═══ Data records ═══

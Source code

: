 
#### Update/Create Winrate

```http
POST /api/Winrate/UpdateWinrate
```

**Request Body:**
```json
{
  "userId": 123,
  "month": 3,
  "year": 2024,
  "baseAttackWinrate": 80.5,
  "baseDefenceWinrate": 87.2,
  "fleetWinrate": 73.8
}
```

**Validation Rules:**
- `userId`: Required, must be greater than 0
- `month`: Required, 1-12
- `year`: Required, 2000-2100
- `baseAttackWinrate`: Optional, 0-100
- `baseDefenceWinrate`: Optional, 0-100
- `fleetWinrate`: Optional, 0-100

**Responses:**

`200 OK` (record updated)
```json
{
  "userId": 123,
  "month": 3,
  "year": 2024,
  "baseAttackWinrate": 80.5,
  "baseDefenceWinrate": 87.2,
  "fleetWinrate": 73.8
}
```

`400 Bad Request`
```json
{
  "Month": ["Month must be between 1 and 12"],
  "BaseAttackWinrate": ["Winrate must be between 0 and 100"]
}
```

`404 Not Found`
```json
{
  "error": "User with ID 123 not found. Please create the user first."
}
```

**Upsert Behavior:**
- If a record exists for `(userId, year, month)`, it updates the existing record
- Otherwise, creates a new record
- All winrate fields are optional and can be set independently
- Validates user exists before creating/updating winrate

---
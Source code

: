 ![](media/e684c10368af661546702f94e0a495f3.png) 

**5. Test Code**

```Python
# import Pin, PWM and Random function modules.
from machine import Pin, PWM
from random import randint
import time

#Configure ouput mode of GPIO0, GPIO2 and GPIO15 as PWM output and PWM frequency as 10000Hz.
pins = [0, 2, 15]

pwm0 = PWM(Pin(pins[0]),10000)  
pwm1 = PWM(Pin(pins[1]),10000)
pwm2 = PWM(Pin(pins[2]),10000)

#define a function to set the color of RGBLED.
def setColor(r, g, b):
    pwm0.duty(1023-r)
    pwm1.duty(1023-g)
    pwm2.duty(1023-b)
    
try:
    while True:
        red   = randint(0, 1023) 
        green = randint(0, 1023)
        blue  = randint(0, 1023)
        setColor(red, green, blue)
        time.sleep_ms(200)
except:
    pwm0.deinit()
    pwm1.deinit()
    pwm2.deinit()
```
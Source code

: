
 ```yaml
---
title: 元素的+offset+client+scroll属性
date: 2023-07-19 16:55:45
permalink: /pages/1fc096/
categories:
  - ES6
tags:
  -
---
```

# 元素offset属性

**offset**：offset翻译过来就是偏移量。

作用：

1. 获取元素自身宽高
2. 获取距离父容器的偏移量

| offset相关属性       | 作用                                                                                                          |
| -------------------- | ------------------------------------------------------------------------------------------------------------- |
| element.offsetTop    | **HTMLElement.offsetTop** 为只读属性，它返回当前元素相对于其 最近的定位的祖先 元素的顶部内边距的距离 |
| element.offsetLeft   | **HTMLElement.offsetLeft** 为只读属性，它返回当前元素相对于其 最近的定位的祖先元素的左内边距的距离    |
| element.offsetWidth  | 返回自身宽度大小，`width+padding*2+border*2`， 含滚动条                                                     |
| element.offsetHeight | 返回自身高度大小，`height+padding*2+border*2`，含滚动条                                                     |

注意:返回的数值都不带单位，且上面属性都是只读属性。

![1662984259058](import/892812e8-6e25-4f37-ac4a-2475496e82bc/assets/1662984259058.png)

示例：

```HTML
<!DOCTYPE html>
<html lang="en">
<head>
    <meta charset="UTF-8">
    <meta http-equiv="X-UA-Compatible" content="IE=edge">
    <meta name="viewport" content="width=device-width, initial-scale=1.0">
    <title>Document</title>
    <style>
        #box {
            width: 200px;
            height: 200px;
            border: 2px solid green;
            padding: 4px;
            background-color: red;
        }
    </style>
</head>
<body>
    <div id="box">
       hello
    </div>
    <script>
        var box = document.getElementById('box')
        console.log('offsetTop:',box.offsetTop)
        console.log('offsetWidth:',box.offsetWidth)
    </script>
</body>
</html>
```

═══

Note how many lines of the entries contain the string "must", then give that number by itself.

→ Answer below
3